The Dutch based NGO Hivos is an international development organisation that aims to contribute, together with local civil society organisations in developing countries, to a free, fair and sustainable world. This objective can for example be achieved by making supply chains more sustainable. Hivos has used true pricing in its campaigns to initiate positive engagements with horticulture companies in Kenya, giving them actionable advice on further improving their financial, social and environmental performance.
In the coming five years, Kenyan rose farms will be susceptible to rising costs of water, materials, energy and labour, international competition and regulations to comply with workers’ rights standards. This is challenging for farms, because current small margins compared to revenues leave little absorption capacity for further cost increases. At the same time, costs can be reduced by investing in innovation, like sea freight, renewable energy and skills training for workers. This is a sticky paradox: the small margins create both a necessity and barrier to invest. How can rose farms overcome this paradox to achieve resilient and sustainable companies in 2020?
A true price analysis was conducted to identify a business case for sustainable rose farming. The study covered T-hybrid roses of 20 grams from Lake Naivasha, Kenya and compared roses produced at a conventional farm to those produced at a sustainable farm. Mapping the supply chain showed that the retail price of roses produced on both types of farms are on average the same (€0,70). Since roses are mostly sold through the Dutch auction, where it is not so easy to distinguish sustainable from conventional roses, especially with regards to social standards. The true price on the other hand was much lower for the sustainable rose (€0,74) than the conventional rose (€0,92). This difference in true price mainly stemmed from the environmental impact associated with transporting the roses through airfreight and the social impact regarding income.
The results allowed Hivos to identify various projects to reduce environmental or social costs, without reducing the margin (see Figure 18).

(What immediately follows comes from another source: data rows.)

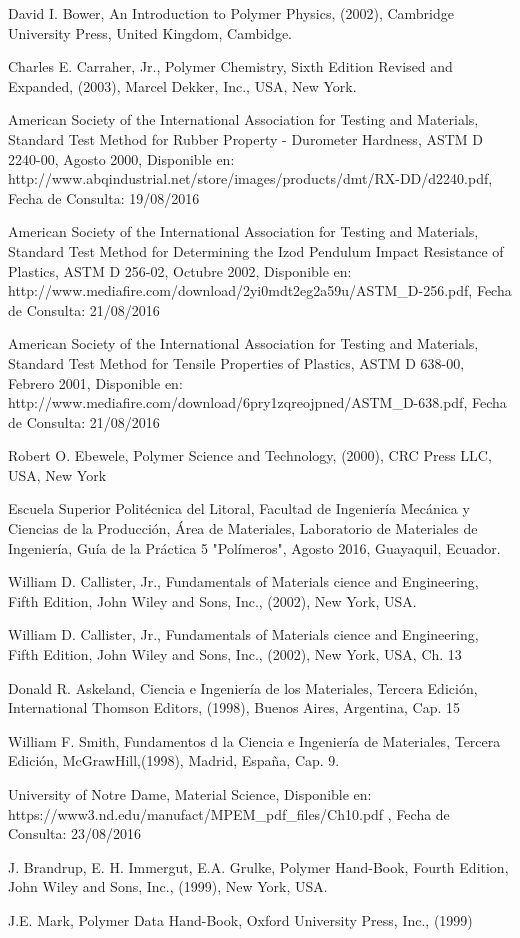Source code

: \documentclass[a4paper, 11pt]{article}
\begin{document}
\begin{thebibliography}{9}

David I. Bower, An Introduction to Polymer Physics, (2002), Cambridge University Press,  United Kingdom, Cambidge.

Charles E. Carraher, Jr., Polymer Chemistry, Sixth Edition Revised and Expanded, (2003), Marcel Dekker, Inc., USA, New York.  

American Society of the International Association for Testing and Materials, Standard Test Method for Rubber Property - Durometer Hardness, ASTM D 2240-00, Agosto 2000, Disponible en: http://www.abqindustrial.net/store/images/products/dmt/RX-DD/d2240.pdf, Fecha de Consulta: 19/08/2016 

American Society of the International Association for Testing and Materials, Standard Test Method for Determining the Izod Pendulum Impact Resistance of Plastics, ASTM D 256-02, Octubre 2002, Disponible en: http://www.mediafire.com/download/2yi0mdt2eg2a59u/ASTM\_D-256.pdf, Fecha de Consulta: 21/08/2016 

American Society of the International Association for Testing and Materials, Standard Test Method for Tensile Properties of Plastics, ASTM D 638-00, Febrero 2001, Disponible en: http://www.mediafire.com/download/6pry1zqreojpned/ASTM\_D-638.pdf, Fecha de Consulta: 21/08/2016 

Robert O. Ebewele, Polymer Science and Technology, (2000), CRC Press LLC, USA, New York

Escuela Superior Politécnica del Litoral, Facultad de Ingeniería Mecánica y Ciencias de la Producción, Área de Materiales, Laboratorio de Materiales de Ingeniería, Guía de la Práctica 5 "Polímeros", Agosto 2016, Guayaquil, Ecuador.

William D. Callister, Jr., Fundamentals of Materials cience and Engineering, Fifth Edition, John Wiley and Sons, Inc., (2002), New York, USA.  

William D. Callister, Jr., Fundamentals of Materials cience and Engineering, Fifth Edition, John Wiley and Sons, Inc., (2002), New York, USA, Ch. 13

Donald R. Askeland, Ciencia e Ingeniería de los Materiales, Tercera Edición, International Thomson Editors, (1998), Buenos Aires, Argentina, Cap. 15

William F. Smith, Fundamentos d la Ciencia e Ingeniería de Materiales, Tercera Edición, McGrawHill,(1998), Madrid, España, Cap. 9.

University of Notre Dame, Material Science, Disponible en: https://www3.nd.edu/manufact/MPEM\_pdf\_files/Ch10.pdf , Fecha de Consulta: 23/08/2016

J. Brandrup, E. H. Immergut, E.A. Grulke, Polymer Hand-Book, Fourth Edition, John Wiley and Sons, Inc., (1999), New York, USA.

J.E. Mark, Polymer Data Hand-Book, Oxford University Press, Inc., (1999)



\end{thebibliography}
\end{document}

They could map the costs of each project and their effect on the profit and loss of an average farm. For example, an intervention of training on health and safety would generate about €4.500 profit per hectare while switching to transport by sea would increase profit by €5.000 per hectare. By speaking the language of flower farm owners, the organization could demonstrate how better social standards for horticulture workers and more environmentally friendly growing and transport techniques are financially feasible, without negatively affecting their bottom line.
Some improvements in social standards, such as paying a living wage to workers, were less feasible if farm owners would have to incur all the costs. Based on an economic value chain analysis, Hivos could show how providing a living wage could be possible when a fraction of the costs are borne by wholesale, retail and consumers. This strengthened Hivos’ negotiation position in the process of lobbying for better social and environmental standards.